TASK INSTRUCTIONS: Retyping the data exactly is the task. Include every line.

*** TASK INPUTS ***

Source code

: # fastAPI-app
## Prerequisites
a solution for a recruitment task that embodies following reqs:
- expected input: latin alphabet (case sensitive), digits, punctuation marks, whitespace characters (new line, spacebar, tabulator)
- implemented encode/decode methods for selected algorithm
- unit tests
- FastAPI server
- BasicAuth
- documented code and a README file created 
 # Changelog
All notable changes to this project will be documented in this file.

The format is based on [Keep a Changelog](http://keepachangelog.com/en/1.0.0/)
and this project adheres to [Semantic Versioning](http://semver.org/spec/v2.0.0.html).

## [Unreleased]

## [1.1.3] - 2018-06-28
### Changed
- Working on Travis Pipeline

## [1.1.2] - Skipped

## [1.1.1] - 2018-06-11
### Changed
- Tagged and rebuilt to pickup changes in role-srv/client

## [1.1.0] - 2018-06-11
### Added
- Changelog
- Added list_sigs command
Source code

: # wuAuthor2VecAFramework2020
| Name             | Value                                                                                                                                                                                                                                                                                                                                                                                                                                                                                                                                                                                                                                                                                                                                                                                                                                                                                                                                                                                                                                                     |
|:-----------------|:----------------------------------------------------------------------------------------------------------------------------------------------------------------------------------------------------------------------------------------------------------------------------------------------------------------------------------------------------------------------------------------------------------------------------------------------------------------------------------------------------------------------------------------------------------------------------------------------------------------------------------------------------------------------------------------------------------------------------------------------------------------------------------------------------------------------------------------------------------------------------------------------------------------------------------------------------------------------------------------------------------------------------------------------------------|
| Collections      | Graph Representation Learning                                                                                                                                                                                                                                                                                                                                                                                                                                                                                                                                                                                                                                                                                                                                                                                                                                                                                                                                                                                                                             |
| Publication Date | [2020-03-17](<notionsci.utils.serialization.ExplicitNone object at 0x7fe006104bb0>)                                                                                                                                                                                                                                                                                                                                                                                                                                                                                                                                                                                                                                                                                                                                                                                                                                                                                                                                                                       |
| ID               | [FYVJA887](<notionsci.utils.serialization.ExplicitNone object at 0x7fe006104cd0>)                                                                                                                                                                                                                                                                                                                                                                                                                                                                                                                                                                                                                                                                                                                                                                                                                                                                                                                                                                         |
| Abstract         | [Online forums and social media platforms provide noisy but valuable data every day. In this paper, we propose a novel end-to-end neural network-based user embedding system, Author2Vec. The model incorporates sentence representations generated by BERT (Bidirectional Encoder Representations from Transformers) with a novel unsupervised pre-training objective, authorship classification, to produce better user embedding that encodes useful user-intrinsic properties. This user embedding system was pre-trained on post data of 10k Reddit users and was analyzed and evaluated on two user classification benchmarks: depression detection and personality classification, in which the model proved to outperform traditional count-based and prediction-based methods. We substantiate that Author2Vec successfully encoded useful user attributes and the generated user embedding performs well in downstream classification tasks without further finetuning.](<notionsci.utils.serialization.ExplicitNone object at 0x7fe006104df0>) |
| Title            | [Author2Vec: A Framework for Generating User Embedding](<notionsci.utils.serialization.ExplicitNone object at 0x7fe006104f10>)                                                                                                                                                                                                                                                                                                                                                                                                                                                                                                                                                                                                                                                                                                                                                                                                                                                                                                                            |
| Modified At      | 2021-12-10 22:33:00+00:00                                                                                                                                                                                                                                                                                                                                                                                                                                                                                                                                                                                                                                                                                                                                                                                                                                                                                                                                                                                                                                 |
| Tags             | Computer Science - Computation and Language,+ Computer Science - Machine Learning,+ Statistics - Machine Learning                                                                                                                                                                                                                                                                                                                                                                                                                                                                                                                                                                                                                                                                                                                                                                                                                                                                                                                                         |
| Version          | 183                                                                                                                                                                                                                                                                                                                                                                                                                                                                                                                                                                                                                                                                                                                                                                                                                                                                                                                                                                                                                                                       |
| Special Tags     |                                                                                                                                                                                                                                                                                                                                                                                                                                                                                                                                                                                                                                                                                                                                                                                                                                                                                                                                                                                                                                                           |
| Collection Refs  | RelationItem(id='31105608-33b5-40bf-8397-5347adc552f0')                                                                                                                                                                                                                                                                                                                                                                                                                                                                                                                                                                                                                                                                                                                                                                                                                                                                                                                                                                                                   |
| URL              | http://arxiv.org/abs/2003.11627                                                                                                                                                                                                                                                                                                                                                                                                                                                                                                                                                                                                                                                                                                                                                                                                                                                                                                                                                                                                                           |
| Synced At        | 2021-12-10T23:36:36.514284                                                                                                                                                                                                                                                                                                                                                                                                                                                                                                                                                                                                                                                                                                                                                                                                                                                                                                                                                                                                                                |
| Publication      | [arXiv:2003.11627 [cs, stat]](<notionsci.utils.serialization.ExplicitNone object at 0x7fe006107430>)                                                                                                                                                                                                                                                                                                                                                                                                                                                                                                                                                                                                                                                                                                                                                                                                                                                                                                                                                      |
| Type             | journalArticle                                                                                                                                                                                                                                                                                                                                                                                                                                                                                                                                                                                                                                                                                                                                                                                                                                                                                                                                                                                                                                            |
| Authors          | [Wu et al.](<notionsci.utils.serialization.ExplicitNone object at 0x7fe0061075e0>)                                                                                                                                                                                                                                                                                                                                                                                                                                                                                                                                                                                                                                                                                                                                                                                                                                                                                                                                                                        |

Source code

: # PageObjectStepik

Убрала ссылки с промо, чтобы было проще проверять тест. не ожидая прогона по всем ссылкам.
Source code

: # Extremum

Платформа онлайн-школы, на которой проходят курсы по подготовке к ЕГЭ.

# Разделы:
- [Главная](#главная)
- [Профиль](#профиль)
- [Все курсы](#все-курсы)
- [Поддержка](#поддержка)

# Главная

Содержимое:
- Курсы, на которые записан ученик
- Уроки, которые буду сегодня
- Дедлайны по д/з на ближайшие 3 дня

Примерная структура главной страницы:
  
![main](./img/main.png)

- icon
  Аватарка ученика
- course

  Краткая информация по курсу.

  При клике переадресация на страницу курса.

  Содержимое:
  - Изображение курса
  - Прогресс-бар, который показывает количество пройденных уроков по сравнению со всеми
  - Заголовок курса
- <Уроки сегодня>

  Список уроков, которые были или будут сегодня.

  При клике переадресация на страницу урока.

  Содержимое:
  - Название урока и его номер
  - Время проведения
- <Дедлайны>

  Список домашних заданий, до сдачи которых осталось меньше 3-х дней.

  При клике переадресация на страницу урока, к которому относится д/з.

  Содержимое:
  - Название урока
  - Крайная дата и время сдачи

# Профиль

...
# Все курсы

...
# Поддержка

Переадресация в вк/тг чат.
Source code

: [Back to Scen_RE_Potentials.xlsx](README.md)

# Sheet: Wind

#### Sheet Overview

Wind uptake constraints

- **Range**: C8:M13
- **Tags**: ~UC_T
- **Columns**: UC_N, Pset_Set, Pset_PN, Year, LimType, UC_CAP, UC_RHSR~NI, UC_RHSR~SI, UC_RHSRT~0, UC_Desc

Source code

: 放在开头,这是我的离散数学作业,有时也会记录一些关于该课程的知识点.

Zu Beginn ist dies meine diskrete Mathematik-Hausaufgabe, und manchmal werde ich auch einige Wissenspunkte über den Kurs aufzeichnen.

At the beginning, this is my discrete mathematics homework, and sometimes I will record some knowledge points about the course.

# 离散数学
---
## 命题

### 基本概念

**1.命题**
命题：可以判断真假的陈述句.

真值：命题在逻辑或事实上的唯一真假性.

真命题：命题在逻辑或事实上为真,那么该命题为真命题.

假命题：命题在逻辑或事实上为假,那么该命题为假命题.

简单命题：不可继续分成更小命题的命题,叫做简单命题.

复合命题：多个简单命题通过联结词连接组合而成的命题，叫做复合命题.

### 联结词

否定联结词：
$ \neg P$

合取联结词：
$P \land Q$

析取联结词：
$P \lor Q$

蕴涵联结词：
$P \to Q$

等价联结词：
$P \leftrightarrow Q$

***

SOLUTION FOR THIS TASK:
Source code

: # fastAPI-app
## Prerequisites
a solution for a recruitment task that embodies following reqs:
- expected input: latin alphabet (case sensitive), digits, punctuation marks, whitespace characters (new line, spacebar, tabulator)
- implemented encode/decode methods for selected algorithm
- unit tests
- FastAPI server
- BasicAuth
- documented code and a README file created 
 # Changelog
All notable changes to this project will be documented in this file.

The format is based on [Keep a Changelog](http://keepachangelog.com/en/1.0.0/)
and this project adheres to [Semantic Versioning](http://semver.org/spec/v2.0.0.html).

## [Unreleased]

## [1.1.3] - 2018-06-28
### Changed
- Working on Travis Pipeline

## [1.1.2] - Skipped

## [1.1.1] - 2018-06-11
### Changed
- Tagged and rebuilt to pickup changes in role-srv/client

## [1.1.0] - 2018-06-11
### Added
- Changelog
- Added list_sigs command
Source code

: # wuAuthor2VecAFramework2020
| Name             | Value                                                                                                                                                                                                                                                                                                                                                                                                                                                                                                                                                                                                                                                                                                                                                                                                                                                                                                                                                                                                                                                     |
|:-----------------|:----------------------------------------------------------------------------------------------------------------------------------------------------------------------------------------------------------------------------------------------------------------------------------------------------------------------------------------------------------------------------------------------------------------------------------------------------------------------------------------------------------------------------------------------------------------------------------------------------------------------------------------------------------------------------------------------------------------------------------------------------------------------------------------------------------------------------------------------------------------------------------------------------------------------------------------------------------------------------------------------------------------------------------------------------------|
| Collections      | Graph Representation Learning                                                                                                                                                                                                                                                                                                                                                                                                                                                                                                                                                                                                                                                                                                                                                                                                                                                                                                                                                                                                                             |
| Publication Date | [2020-03-17](<notionsci.utils.serialization.ExplicitNone object at 0x7fe006104bb0>)                                                                                                                                                                                                                                                                                                                                                                                                                                                                                                                                                                                                                                                                                                                                                                                                                                                                                                                                                                       |
| ID               | [FYVJA887](<notionsci.utils.serialization.ExplicitNone object at 0x7fe006104cd0>)                                                                                                                                                                                                                                                                                                                                                                                                                                                                                                                                                                                                                                                                                                                                                                                                                                                                                                                                                                         |
| Abstract         | [Online forums and social media platforms provide noisy but valuable data every day. In this paper, we propose a novel end-to-end neural network-based user embedding system, Author2Vec. The model incorporates sentence representations generated by BERT (Bidirectional Encoder Representations from Transformers) with a novel unsupervised pre-training objective, authorship classification, to produce better user embedding that encodes useful user-intrinsic properties. This user embedding system was pre-trained on post data of 10k Reddit users and was analyzed and evaluated on two user classification benchmarks: depression detection and personality classification, in which the model proved to outperform traditional count-based and prediction-based methods. We substantiate that Author2Vec successfully encoded useful user attributes and the generated user embedding performs well in downstream classification tasks without further finetuning.](<notionsci.utils.serialization.ExplicitNone object at 0x7fe006104df0>) |
| Title            | [Author2Vec: A Framework for Generating User Embedding](<notionsci.utils.serialization.ExplicitNone object at 0x7fe006104f10>)                                                                                                                                                                                                                                                                                                                                                                                                                                                                                                                                                                                                                                                                                                                                                                                                                                                                                                                            |
| Modified At      | 2021-12-10 22:33:00+00:00                                                                                                                                                                                                                                                                                                                                                                                                                                                                                                                                                                                                                                                                                                                                                                                                                                                                                                                                                                                                                                 |
| Tags             | Computer Science - Computation and Language,+ Computer Science - Machine Learning,+ Statistics - Machine Learning                                                                                                                                                                                                                                                                                                                                                                                                                                                                                                                                                                                                                                                                                                                                                                                                                                                                                                                                         |
| Version          | 183                                                                                                                                                                                                                                                                                                                                                                                                                                                                                                                                                                                                                                                                                                                                                                                                                                                                                                                                                                                                                                                       |
| Special Tags     |                                                                                                                                                                                                                                                                                                                                                                                                                                                                                                                                                                                                                                                                                                                                                                                                                                                                                                                                                                                                                                                           |
| Collection Refs  | RelationItem(id='31105608-33b5-40bf-8397-5347adc552f0')                                                                                                                                                                                                                                                                                                                                                                                                                                                                                                                                                                                                                                                                                                                                                                                                                                                                                                                                                                                                   |
| URL              | http://arxiv.org/abs/2003.11627                                                                                                                                                                                                                                                                                                                                                                                                                                                                                                                                                                                                                                                                                                                                                                                                                                                                                                                                                                                                                           |
| Synced At        | 2021-12-10T23:36:36.514284                                                                                                                                                                                                                                                                                                                                                                                                                                                                                                                                                                                                                                                                                                                                                                                                                                                                                                                                                                                                                                |
| Publication      | [arXiv:2003.11627 [cs, stat]](<notionsci.utils.serialization.ExplicitNone object at 0x7fe006107430>)                                                                                                                                                                                                                                                                                                                                                                                                                                                                                                                                                                                                                                                                                                                                                                                                                                                                                                                                                      |
| Type             | journalArticle                                                                                                                                                                                                                                                                                                                                                                                                                                                                                                                                                                                                                                                                                                                                                                                                                                                                                                                                                                                                                                            |
| Authors          | [Wu et al.](<notionsci.utils.serialization.ExplicitNone object at 0x7fe0061075e0>)                                                                                                                                                                                                                                                                                                                                                                                                                                                                                                                                                                                                                                                                                                                                                                                                                                                                                                                                                                        |

Source code

: # PageObjectStepik

Убрала ссылки с промо, чтобы было проще проверять тест. не ожидая прогона по всем ссылкам.
Source code

: # Extremum

Платформа онлайн-школы, на которой проходят курсы по подготовке к ЕГЭ.

# Разделы:
- [Главная](#главная)
- [Профиль](#профиль)
- [Все курсы](#все-курсы)
- [Поддержка](#поддержка)

# Главная

Содержимое:
- Курсы, на которые записан ученик
- Уроки, которые буду сегодня
- Дедлайны по д/з на ближайшие 3 дня

Примерная структура главной страницы:
  
![main](./img/main.png)

- icon
  Аватарка ученика
- course

  Краткая информация по курсу.

  При клике переадресация на страницу курса.

  Содержимое:
  - Изображение курса
  - Прогресс-бар, который показывает количество пройденных уроков по сравнению со всеми
  - Заголовок курса
- <Уроки сегодня>

  Список уроков, которые были или будут сегодня.

  При клике переадресация на страницу урока.

  Содержимое:
  - Название урока и его номер
  - Время проведения
- <Дедлайны>

  Список домашних заданий, до сдачи которых осталось меньше 3-х дней.

  При клике переадресация на страницу урока, к которому относится д/з.

  Содержимое:
  - Название урока
  - Крайная дата и время сдачи

# Профиль

...
# Все курсы

...
# Поддержка

Переадресация в вк/тг чат.
Source code

: [Back to Scen_RE_Potentials.xlsx](README.md)

# Sheet: Wind

#### Sheet Overview

Wind uptake constraints

- **Range**: C8:M13
- **Tags**: ~UC_T
- **Columns**: UC_N, Pset_Set, Pset_PN, Year, LimType, UC_CAP, UC_RHSR~NI, UC_RHSR~SI, UC_RHSRT~0, UC_Desc

Source code

: 放在开头,这是我的离散数学作业,有时也会记录一些关于该课程的知识点.

Zu Beginn ist dies meine diskrete Mathematik-Hausaufgabe, und manchmal werde ich auch einige Wissenspunkte über den Kurs aufzeichnen.

At the beginning, this is my discrete mathematics homework, and sometimes I will record some knowledge points about the course.

# 离散数学
---
## 命题

### 基本概念

**1.命题**
命题：可以判断真假的陈述句.

真值：命题在逻辑或事实上的唯一真假性.

真命题：命题在逻辑或事实上为真,那么该命题为真命题.

假命题：命题在逻辑或事实上为假,那么该命题为假命题.

简单命题：不可继续分成更小命题的命题,叫做简单命题.

复合命题：多个简单命题通过联结词连接组合而成的命题，叫做复合命题.

### 联结词

否定联结词：
$ \neg P$

合取联结词：
$P \land Q$

析取联结词：
$P \lor Q$

蕴涵联结词：
$P \to Q$

等价联结词：
$P \leftrightarrow Q$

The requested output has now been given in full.